An excessive number of nicknames, El Burrito, Orteguita, El Chango, El Jujuyeno, El Bushito, seems to imply that it’s been difficult to get to know the real Ariel Ortega or that he’s not happy with who he is…at least off the pitch.

The pre-match line-up

The pre-match line-up. Photo: Lucas S

He’s from the distant north-western province of Jujuy, on the border with Bolivia, and some have suggested that he’s simply struggled to adjust to the bright lights of Buenos Aires and the overwhelming demands of playing for a club that expects so much.

Whatever the reasons, like George Best, Paul Gascoigne and, of course Diego Maradona, before him, his mercurial talent has been blighted by the booze. Why is it that so often, such excessive gifts on the pitch are accompanied by the need to get wasted off it?

The newspapers only gave Ortega a five out of ten for his performance on Sunday, making Argentinos Juniors’ Juan Mercier the man-of-the-match with eight. My memory of most of this match will fade quicker than the ice-cubes in a whisky and soda left in the sun. But I did get to see just a few flashes of the brilliance of which Ariel Ortega is capable of. I’d like to say: “I’ll drink to that.” But probably best not to.

* So, like I said, that draw leaves River sitting atop the table with ten points from four games and Argentinos Juniors third from bottom with just two after two draws and two defeats. Boca Juniors won their first game, a nervy 2-1 home victory over Velez Sarsfield. Tigre beat Quilmes 3-0 to lift themselves off the bottom spot where they’re replaced by Independiente, who lost 2-1 at home to Arsenal. Racing’s early promise, as it so often does, is already fading with a 1-0 defeat at newly promoted Olimpo. The other big Buenos Aires team, San Lorenzo, moved up to fourth place with a 3-1 win over All Boys.

08/08
2010

Argentinos Juniors  1  Huracan  2

Of course, everyone tries just that little harder to beat the champions. And with a lot of new players, Argentinos Juniors were still finding their feet. And their midfield playmaker, Nestor Ortigoza, was missing and the wind blowing in a north-north-easterly direction always has an impact on the way the home-side plays, especially on the seventh of the month when that month begins with the letter ‘A.’

Whatever the reasons, this was painful defeat, especially after all the hope and expectation harvested last season. Yes, there were a lot of changes. But the new manager, Pedro Troglio, had the team playing the same attractive passing game. Argentinos controlled the first half, taking the lead with a well-worked goal from one of the new boys, Gonzalo Vargas, five minutes before the break.

Thanks Champs

Thanks Champs

The crowd liked that and took him to their hearts, immediately giving him a nickname – ‘the Uruguayan’ because he’s, well, from Uruguay.
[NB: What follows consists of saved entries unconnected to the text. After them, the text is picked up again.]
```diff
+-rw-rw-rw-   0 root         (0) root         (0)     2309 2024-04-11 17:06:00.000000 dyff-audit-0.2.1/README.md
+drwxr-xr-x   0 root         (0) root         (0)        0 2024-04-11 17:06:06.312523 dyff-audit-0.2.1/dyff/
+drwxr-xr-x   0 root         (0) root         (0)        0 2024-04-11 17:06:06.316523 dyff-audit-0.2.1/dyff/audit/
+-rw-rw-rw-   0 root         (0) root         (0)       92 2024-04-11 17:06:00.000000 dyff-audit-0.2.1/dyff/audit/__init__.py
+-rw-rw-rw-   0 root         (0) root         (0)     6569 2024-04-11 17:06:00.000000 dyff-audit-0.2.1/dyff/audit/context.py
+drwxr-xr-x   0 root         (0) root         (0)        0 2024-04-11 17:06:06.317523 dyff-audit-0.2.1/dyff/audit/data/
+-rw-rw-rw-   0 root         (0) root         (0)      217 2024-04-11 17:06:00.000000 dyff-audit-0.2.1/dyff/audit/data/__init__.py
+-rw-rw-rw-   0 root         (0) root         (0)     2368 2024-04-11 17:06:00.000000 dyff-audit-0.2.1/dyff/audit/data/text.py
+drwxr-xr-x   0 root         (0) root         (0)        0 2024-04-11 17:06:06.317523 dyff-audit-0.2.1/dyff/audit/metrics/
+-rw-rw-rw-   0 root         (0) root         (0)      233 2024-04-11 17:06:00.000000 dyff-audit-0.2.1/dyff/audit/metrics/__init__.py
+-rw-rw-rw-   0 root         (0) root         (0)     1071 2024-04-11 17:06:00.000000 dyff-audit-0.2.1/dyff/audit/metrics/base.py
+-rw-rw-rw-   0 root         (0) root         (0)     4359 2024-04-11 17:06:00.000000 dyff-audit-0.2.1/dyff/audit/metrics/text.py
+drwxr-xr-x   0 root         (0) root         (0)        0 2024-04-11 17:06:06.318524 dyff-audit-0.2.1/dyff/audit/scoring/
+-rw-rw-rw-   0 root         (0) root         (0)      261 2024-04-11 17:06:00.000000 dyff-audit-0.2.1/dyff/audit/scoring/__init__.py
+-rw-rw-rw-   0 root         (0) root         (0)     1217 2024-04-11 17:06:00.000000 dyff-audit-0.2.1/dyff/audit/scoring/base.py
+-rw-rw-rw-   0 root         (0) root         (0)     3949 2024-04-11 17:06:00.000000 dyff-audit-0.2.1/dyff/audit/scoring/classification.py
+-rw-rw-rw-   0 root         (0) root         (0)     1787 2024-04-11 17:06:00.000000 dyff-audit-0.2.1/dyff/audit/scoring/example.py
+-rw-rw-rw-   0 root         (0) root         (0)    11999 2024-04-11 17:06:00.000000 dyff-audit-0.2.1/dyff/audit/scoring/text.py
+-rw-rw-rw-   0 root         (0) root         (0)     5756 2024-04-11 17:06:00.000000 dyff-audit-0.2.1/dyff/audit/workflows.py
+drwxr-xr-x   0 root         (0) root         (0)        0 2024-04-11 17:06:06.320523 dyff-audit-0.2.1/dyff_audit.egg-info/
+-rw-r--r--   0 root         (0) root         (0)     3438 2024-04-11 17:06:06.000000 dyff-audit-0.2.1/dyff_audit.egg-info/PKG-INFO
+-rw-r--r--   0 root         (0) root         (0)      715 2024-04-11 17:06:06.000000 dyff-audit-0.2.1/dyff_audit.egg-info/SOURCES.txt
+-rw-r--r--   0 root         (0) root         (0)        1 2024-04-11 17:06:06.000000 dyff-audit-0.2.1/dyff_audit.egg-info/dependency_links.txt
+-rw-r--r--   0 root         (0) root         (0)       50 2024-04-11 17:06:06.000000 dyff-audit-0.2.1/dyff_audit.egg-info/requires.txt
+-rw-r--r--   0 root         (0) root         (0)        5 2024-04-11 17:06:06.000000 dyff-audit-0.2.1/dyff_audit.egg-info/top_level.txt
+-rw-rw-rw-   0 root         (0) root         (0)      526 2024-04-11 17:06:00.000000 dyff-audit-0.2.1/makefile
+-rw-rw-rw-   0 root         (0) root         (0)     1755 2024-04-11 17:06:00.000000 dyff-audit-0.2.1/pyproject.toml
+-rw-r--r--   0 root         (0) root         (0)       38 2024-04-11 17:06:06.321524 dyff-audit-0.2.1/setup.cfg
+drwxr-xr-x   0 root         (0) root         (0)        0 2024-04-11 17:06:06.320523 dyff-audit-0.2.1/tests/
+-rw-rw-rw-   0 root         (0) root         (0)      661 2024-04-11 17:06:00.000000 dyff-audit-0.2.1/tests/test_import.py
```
Everything was running according to plan. There was a big crowd, full of expectation. Someone even spent the close season cutting big letters out of polystyrene, and painting every other one red, to spell out the words: Gracias Campeon.

As I approached the stadium I could smell the newly cut grass mixed with possibly even a tinge of fresh paint. The police hadn’t done much in the way of pre-season training. At the turnstile an officer held us up while he lit a cigarette then leaned on the railing with his belly protruding like a sack of rice hanging on the wall. He kind of half-heartedly raised his free hand and tapped my coat pocket then allowed me through with a barely perceptible nod of his head.

No-one wants to admit that they don’t recognise their own players, but with so many new signings I must confess that I’d scribbled down some notes which I surreptitiously slid in and out of my pocket before announcing boldly to anyone that cared to listen: “He looks useful that Escudero.” Or “Ocampo seems to be settling in nicely.”

Just fourteen seconds after the kickoff I heard my first reference to the referee’s mother’s private parts. In fact, the old guy behind me had obviously been rehearsing his insults during the idle months, abusing the match officials and the away fans with such vigour that at half-time he offered a kind of half-hearted apology to those around him whose eardrums had had to endure his assault. “I’ve had no-one to shout at for two months,” he explained.

And then, in a nightmarish three minutes mid-way through the second half, our dream drooped like a pensioner at an orgy who’s just discovered that he’s mixed his Viagra up with his indigestion tablets.

Firstly, Huracan’s Mariano Martínez blasted the ball home for the equaliser from an almighty bundle in the Argentinos defence. Then, a minute later, Cesar Montiglio put the visitors two-one up after Gustavo Oberman lost the ball in midfield. It couldn’t get much worse. Could it?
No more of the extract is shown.